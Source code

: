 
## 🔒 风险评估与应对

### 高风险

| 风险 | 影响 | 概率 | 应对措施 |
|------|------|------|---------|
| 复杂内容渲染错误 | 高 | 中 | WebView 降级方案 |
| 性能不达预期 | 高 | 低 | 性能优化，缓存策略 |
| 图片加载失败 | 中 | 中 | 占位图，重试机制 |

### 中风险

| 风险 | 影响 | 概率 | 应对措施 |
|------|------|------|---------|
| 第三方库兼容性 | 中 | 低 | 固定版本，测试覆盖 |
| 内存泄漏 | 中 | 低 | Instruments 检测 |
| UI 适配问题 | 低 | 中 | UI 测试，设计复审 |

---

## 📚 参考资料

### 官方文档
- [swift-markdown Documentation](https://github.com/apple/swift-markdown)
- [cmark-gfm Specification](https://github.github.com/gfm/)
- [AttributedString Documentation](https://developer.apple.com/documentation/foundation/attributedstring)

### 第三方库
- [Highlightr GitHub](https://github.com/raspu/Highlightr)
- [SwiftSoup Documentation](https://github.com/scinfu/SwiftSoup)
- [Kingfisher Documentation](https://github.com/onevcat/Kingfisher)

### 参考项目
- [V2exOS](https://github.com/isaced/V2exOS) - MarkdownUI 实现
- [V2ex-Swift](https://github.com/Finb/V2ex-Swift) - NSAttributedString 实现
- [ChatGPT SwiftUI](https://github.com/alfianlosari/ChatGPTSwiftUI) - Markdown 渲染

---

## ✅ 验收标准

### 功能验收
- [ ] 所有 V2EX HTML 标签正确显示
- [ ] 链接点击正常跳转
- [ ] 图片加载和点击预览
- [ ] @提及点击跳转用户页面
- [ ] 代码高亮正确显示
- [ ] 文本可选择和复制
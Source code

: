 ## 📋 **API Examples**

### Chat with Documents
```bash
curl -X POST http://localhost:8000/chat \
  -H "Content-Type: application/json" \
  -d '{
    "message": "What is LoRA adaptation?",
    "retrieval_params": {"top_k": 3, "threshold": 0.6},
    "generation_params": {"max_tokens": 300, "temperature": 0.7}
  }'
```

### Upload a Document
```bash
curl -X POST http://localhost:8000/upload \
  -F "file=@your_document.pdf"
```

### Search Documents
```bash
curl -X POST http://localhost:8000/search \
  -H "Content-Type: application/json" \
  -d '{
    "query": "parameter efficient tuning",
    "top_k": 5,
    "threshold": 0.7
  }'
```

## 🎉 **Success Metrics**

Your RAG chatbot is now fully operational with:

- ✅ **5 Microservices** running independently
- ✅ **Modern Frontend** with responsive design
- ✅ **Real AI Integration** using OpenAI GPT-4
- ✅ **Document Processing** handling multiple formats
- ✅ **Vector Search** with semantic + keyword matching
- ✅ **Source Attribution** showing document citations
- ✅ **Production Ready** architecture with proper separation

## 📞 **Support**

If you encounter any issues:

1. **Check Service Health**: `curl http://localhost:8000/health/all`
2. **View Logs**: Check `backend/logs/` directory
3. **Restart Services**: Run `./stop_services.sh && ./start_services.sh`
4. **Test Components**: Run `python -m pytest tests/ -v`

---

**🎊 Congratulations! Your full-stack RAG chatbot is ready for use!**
■ ■ ■
*Assignment*
The answer must be the full listing, repeated exactly.

*Task response*
Source code

: 
## 🔒 风险评估与应对

### 高风险

| 风险 | 影响 | 概率 | 应对措施 |
|------|------|------|---------|
| 复杂内容渲染错误 | 高 | 中 | WebView 降级方案 |
| 性能不达预期 | 高 | 低 | 性能优化，缓存策略 |
| 图片加载失败 | 中 | 中 | 占位图，重试机制 |

### 中风险

| 风险 | 影响 | 概率 | 应对措施 |
|------|------|------|---------|
| 第三方库兼容性 | 中 | 低 | 固定版本，测试覆盖 |
| 内存泄漏 | 中 | 低 | Instruments 检测 |
| UI 适配问题 | 低 | 中 | UI 测试，设计复审 |

---

## 📚 参考资料

### 官方文档
- [swift-markdown Documentation](https://github.com/apple/swift-markdown)
- [cmark-gfm Specification](https://github.github.com/gfm/)
- [AttributedString Documentation](https://developer.apple.com/documentation/foundation/attributedstring)

### 第三方库
- [Highlightr GitHub](https://github.com/raspu/Highlightr)
- [SwiftSoup Documentation](https://github.com/scinfu/SwiftSoup)
- [Kingfisher Documentation](https://github.com/onevcat/Kingfisher)

### 参考项目
- [V2exOS](https://github.com/isaced/V2exOS) - MarkdownUI 实现
- [V2ex-Swift](https://github.com/Finb/V2ex-Swift) - NSAttributedString 实现
- [ChatGPT SwiftUI](https://github.com/alfianlosari/ChatGPTSwiftUI) - Markdown 渲染

---

## ✅ 验收标准

### 功能验收
- [ ] 所有 V2EX HTML 标签正确显示
- [ ] 链接点击正常跳转
- [ ] 图片加载和点击预览
- [ ] @提及点击跳转用户页面
- [ ] 代码高亮正确显示
- [ ] 文本可选择和复制
Source code

: ## 📋 **API Examples**

### Chat with Documents
```bash
curl -X POST http://localhost:8000/chat \
  -H "Content-Type: application/json" \
  -d '{
    "message": "What is LoRA adaptation?",
    "retrieval_params": {"top_k": 3, "threshold": 0.6},
    "generation_params": {"max_tokens": 300, "temperature": 0.7}
  }'
```

### Upload a Document
```bash
curl -X POST http://localhost:8000/upload \
  -F "file=@your_document.pdf"
```

### Search Documents
```bash
curl -X POST http://localhost:8000/search \
  -H "Content-Type: application/json" \
  -d '{
    "query": "parameter efficient tuning",
    "top_k": 5,
    "threshold": 0.7
  }'
```

## 🎉 **Success Metrics**

Your RAG chatbot is now fully operational with:

- ✅ **5 Microservices** running independently
- ✅ **Modern Frontend** with responsive design
- ✅ **Real AI Integration** using OpenAI GPT-4
- ✅ **Document Processing** handling multiple formats
- ✅ **Vector Search** with semantic + keyword matching
- ✅ **Source Attribution** showing document citations
- ✅ **Production Ready** architecture with proper separation

## 📞 **Support**

If you encounter any issues:

1. **Check Service Health**: `curl http://localhost:8000/health/all`
2. **View Logs**: Check `backend/logs/` directory
3. **Restart Services**: Run `./stop_services.sh && ./start_services.sh`
4. **Test Components**: Run `python -m pytest tests/ -v`

---

**🎊 Congratulations! Your full-stack RAG chatbot is ready for use!**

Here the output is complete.